Requirement - Write out each line from the data below that includes the word "oacute".

Source texts of formatted documents -
__________________________________________________
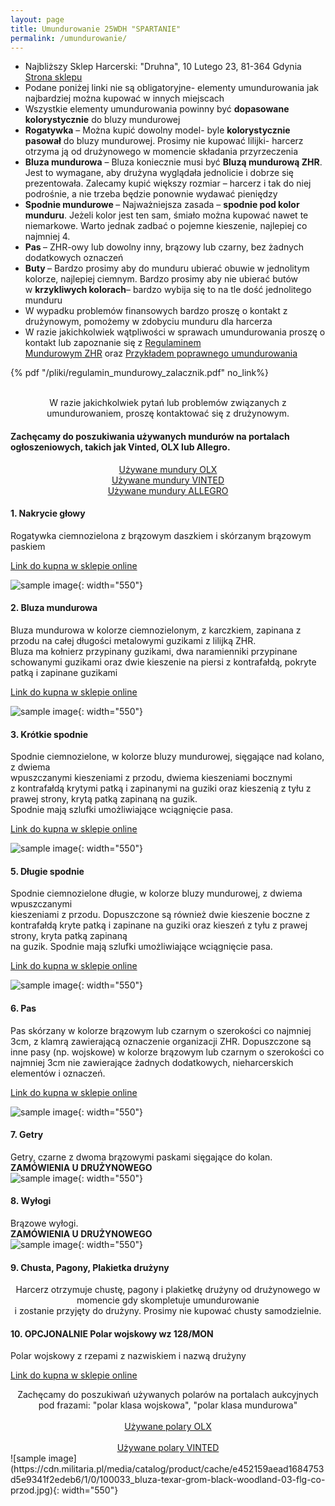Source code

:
 ```yaml
---
layout: page
title: Umundurowanie 25WDH "SPARTANIE"
permalink: /umundurowanie/
---
```

<ul>
	<li>Najbliższy Sklep Harcerski: "Druhna", 10 Lutego 23, 81-364 Gdynia <a href="https://www.facebook.com/s.h.druhna/">Strona sklepu</a> &nbsp;</li>
	<li>Podane poniżej linki nie są obligatoryjne- elementy umundurowania jak najbardziej można kupować w innych miejscach&nbsp;</li>
	<li>Wszystkie elementy umundurowania powinny być&nbsp;<strong>dopasowane kolorystycznie</strong>&nbsp;do bluzy mundurowej</li>
	<li><strong>Rogatywka</strong>&nbsp;&ndash; Można kupić dowolny model- byle&nbsp;<strong>kolorystycznie pasował</strong>&nbsp;do bluzy mundurowej. Prosimy nie kupować lilijki- harcerz otrzyma ją od drużynowego w momencie składania przyrzeczenia</li>
	<li><strong>Bluza mundurowa</strong>&nbsp;&ndash; Bluza koniecznie musi być&nbsp;<strong>Bluzą mundurową ZHR</strong>. Jest to wymagane, aby drużyna wyglądała jednolicie i dobrze się prezentowała. Zalecamy kupić większy rozmiar &ndash; harcerz i tak do niej podrośnie, a nie trzeba będzie ponownie wydawać pieniędzy&nbsp;</li>
	<li><strong>Spodnie mundurowe&nbsp;</strong>&ndash; Najważniejsza zasada &ndash;&nbsp;<strong>spodnie pod kolor munduru</strong>. Jeżeli kolor jest ten sam, śmiało można kupować nawet te niemarkowe. Warto jednak zadbać o pojemne kieszenie, najlepiej co najmniej 4.</li>
	<li><strong>Pas&nbsp;</strong>&ndash; ZHR-owy lub dowolny inny, brązowy lub czarny, bez żadnych dodatkowych oznaczeń</li>
	<li><strong>Buty&nbsp;</strong>&ndash; Bardzo prosimy aby do munduru ubierać obuwie w jednolitym kolorze, najlepiej ciemnym. Bardzo prosimy aby nie ubierać but&oacute;w w&nbsp;<strong>krzykliwych kolorach</strong>&ndash; bardzo wybija się to na tle dość jednolitego munduru</li>
	<li>W wypadku problem&oacute;w finansowych bardzo proszę o kontakt z drużynowym, pomożemy w zdobyciu munduru dla harcerza&nbsp;</li>
	<li>W razie jakichkolwiek wątpliwości w sprawach umundurowania proszę o kontakt lub zapoznanie się z&nbsp;<a href="https://harcerze.zhr.pl/wp-content/uploads/Regulamin_mundurowy.pdf">Regulaminem Mundurowym</a><a href="https://harcerze.zhr.pl/wp-content/uploads/Regulamin_mundurowy.pdf">&nbsp;ZHR</a>&nbsp;oraz&nbsp;<a href="https://harcerze.zhr.pl/wp-content/uploads/Regulamin_mundurowy_zalacznik.pdf">Przykładem poprawnego umundurowania</a></li>
</ul>

{% pdf "/pliki/regulamin_mundurowy_zalacznik.pdf" no_link%}

<br>
<div class="alert alert-danger" role="alert">
<center>
W razie jakichkolwiek pytań lub problemów związanych z umundurowaniem, proszę kontaktować się z drużynowym.
</center>
</div>

<h4> Zachęcamy do poszukiwania używanych mundurów na portalach ogłoszeniowych, takich jak Vinted, OLX lub Allegro. </h4>

<center>
    <div class="btn-group-vertical">
        <a class="btn btn-success" href="https://www.olx.pl/oferty/q-mundur-zhr/" role="button">Używane mundury OLX</a>
        <br>
        <a class="btn btn-success" href="https://www.vinted.pl/catalog?search_text=mundur+zhr" role="button">Używane
            mundury VINTED</a> <br>
        <a class="btn btn-success" href="https://allegro.pl/listing?string=mundur%20zhr" role="button">Używane mundury
            ALLEGRO</a> <br>
    </div>
</center>

#### 1. Nakrycie głowy <br>
Rogatywka ciemnozielona z brązowym daszkiem i skórzanym brązowym paskiem <br>

<a class="btn btn-success"
    href="https://www.wgl.pl/rogatywka-harcerska-meska-zhr.html?gclid=Cj0KCQjwiNSLBhCPARIsAKNS4_f8TJateTBpaVwPIBKXMLbIJ8UEoCkhCBDMZg6HD9kF9Cx1solz1eUaAlV1EALw_wcB"
    role="button"> Link do kupna w sklepie online </a> <br>

![sample image](https://skladnicaharcerska.pl/userdata/public/gfx/8047e87bf0fe35e5121e082c56fab967.jpg){: width="550"}

#### 2. Bluza mundurowa <br>
Bluza mundurowa w kolorze ciemnozielonym, z karczkiem, zapinana z przodu na całej długości metalowymi guzikami z lilijką
ZHR. <br>
Bluza ma kołnierz przypinany guzikami, dwa naramienniki przypinane schowanymi guzikami oraz dwie kieszenie na piersi z
kontrafałdą, pokryte patką i zapinane guzikami <br>

<a class="btn btn-success"
    href="https://www.wgl.pl/mundur-harcerski-zhr-meski-oficjalny.html?gclid=CjwKCAjwq9mLBhB2EiwAuYdMtQiCTvgLHaPKLJg9jch9RnLwRKtnHTqpB5lhNZXWNxkXOcEE5v1sOxoC7dMQAvD_BwE"
    role="button"> Link do kupna w sklepie online </a> <br>

![sample
image](https://www.wgl.pl/media/products/da809b1bc1cfe0995fd418afe82dd877/images/thumbnail/large_Bluza_Harcerska_ZHR_nowy_wz_r_017.jpg?lm=1601282281){:
width="550"}

#### 3. Krótkie spodnie
Spodnie ciemnozielone, w kolorze bluzy mundurowej, sięgające nad kolano, z dwiema <br>
wpuszczanymi kieszeniami z przodu, dwiema kieszeniami bocznymi <br>
z kontrafałdą krytymi patką i zapinanymi na guziki oraz kieszenią z tyłu z prawej strony, krytą patką zapinaną na guzik.
<br>
Spodnie mają szlufki umożliwiające wciągnięcie pasa. <br>

<a class="btn btn-success" href="https://www.wgl.pl/spodenki-mundurowe-zhr.html" role="button"> Link do kupna w sklepie
    online </a> <br>

![sample
image](https://www.wgl.pl/media/products/2c41e197c0c41ecd9b834881a78a28bd/images/thumbnail/large_Spodenki_Harcerskie_ZHR_nowe_002.jpg?lm=1601283096){:
width="550"}

#### 5. Długie spodnie
Spodnie ciemnozielone długie, w kolorze bluzy mundurowej, z dwiema wpuszczanymi <br>
kieszeniami z przodu. Dopuszczone są również dwie kieszenie boczne z kontrafałdą kryte patką i zapinane na guziki oraz
kieszeń z tyłu z prawej strony, kryta patką zapinaną <br>
na guzik. Spodnie mają szlufki umożliwiające wciągnięcie pasa. <br>

<a class="btn btn-success" href="https://www.wgl.pl/spodnie-harcerskie-zhr-meskie.html" role="button"> Link do kupna w
    sklepie online </a> <br>

![sample
image](https://www.wgl.pl/media/products/63109600e1a429c4a32b3ec3adefe4c2/images/thumbnail/large_Spodnie-harcerskie-ZHR-Meskie-dlugie-Oficjalne-5.jpg?lm=1601282347){:
width="550"}

#### 6. Pas
Pas skórzany w kolorze brązowym lub czarnym o szerokości co najmniej 3cm, z klamrą
zawierającą oznaczenie organizacji ZHR. Dopuszczone są inne pasy (np. wojskowe) w kolorze
brązowym lub czarnym o szerokości co najmniej 3cm nie zawierające żadnych dodatkowych,
nieharcerskich elementów i oznaczeń.

<a class="btn btn-success" href="https://www.wgl.pl/pas-harcerski-zhr-parciany-czarny.html" role="button"> Link do kupna
    w sklepie online </a> <br>

![sample
image](https://www.wgl.pl/media/products/3b121d37e7fa435c660e5d561c0688bc/images/thumbnail/large_pas-parciany-harcerski-zhr-czarny.jpg?lm=1601282508){:
width="550"}

#### 7. Getry
Getry, czarne z dwoma brązowymi paskami sięgające do kolan. <br>
<strong> ZAMÓWIENIA U DRUŻYNOWEGO </strong><br>
![sample image]({{site.baseurl}}/assets/images/umundurowanie/getry.jpg){: width="550"}

#### 8. Wyłogi
Brązowe wyłogi. <br>
<strong> ZAMÓWIENIA U DRUŻYNOWEGO </strong><br>
![sample image]({{site.baseurl}}/assets/images/umundurowanie/wylogi.jpg){: width="550"}

#### 9. Chusta, Pagony, Plakietka drużyny
<div class="alert alert-danger" role="alert">
<center>
    Harcerz otrzymuje chustę, pagony i plakietkę drużyny od drużynowego w momencie gdy skompletuje umundurowanie <br>
    i zostanie przyjęty do drużyny. Prosimy nie kupować chusty samodzielnie.
</center>
</div>

#### 10. OPCJONALNIE Polar wojskowy wz 128/MON
Polar wojskowy z rzepami z nazwiskiem i nazwą drużyny <br>

<a class="btn btn-success" href="https://allegro.pl/oferta/polar-wz-128-mon-czarny-wstawki-93-pantera-r-m-9886984363" role="button"> Link do kupna
    w sklepie online </a> <br>

<div class="alert alert-success" role="alert">
<center>
    Zachęcamy do poszukiwań używanych polarów na portalach aukcyjnych pod frazami: "polar klasa wojskowa", "polar klasa mundurowa" <br> <br>
            <a class="btn btn-warning" href="https://www.olx.pl/oferty/q-polar-klasa-mundurowa/" role="button">Używane polary OLX</a> <br> <br>
        <a class="btn btn-warning" href="https://www.vinted.pl/catalog?search_text=Polar%20klasa%20mundurowa" role="button">Używane
            polary VINTED</a> <br>
</center>
</div>
![sample image](https://cdn.militaria.pl/media/catalog/product/cache/e452159aead1684753d5e9341f2edeb6/1/0/100033_bluza-texar-grom-black-woodland-03-flg-co-przod.jpg){: width="550"}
__________________________________________________
Task output -
	<li><strong>Buty&nbsp;</strong>&ndash; Bardzo prosimy aby do munduru ubierać obuwie w jednolitym kolorze, najlepiej ciemnym. Bardzo prosimy aby nie ubierać but&oacute;w w&nbsp;<strong>krzykliwych kolorach</strong>&ndash; bardzo wybija się to na tle dość jednolitego munduru</li>
	<li>W wypadku problem&oacute;w finansowych bardzo proszę o kontakt z drużynowym, pomożemy w zdobyciu munduru dla harcerza&nbsp;</li>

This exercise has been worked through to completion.